**EXERCISE**
The full set of records must be printed exactly as given.

**MATERIAL FOR THIS TASK**
*** Begin section ***

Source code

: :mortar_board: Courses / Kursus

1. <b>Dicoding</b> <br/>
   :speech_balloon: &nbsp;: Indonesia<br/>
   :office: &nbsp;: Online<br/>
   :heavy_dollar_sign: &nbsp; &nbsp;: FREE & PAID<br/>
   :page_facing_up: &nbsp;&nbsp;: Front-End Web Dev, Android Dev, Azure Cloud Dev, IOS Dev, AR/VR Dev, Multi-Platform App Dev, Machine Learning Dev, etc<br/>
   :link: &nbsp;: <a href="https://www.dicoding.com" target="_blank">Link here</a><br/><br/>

*** End section ***

**TASK RESULT**
Source code

: :mortar_board: Courses / Kursus

1. <b>Dicoding</b> <br/>
   :speech_balloon: &nbsp;: Indonesia<br/>
   :office: &nbsp;: Online<br/>
   :heavy_dollar_sign: &nbsp; &nbsp;: FREE & PAID<br/>
   :page_facing_up: &nbsp;&nbsp;: Front-End Web Dev, Android Dev, Azure Cloud Dev, IOS Dev, AR/VR Dev, Multi-Platform App Dev, Machine Learning Dev, etc<br/>
   :link: &nbsp;: <a href="https://www.dicoding.com" target="_blank">Link here</a><br/><br/>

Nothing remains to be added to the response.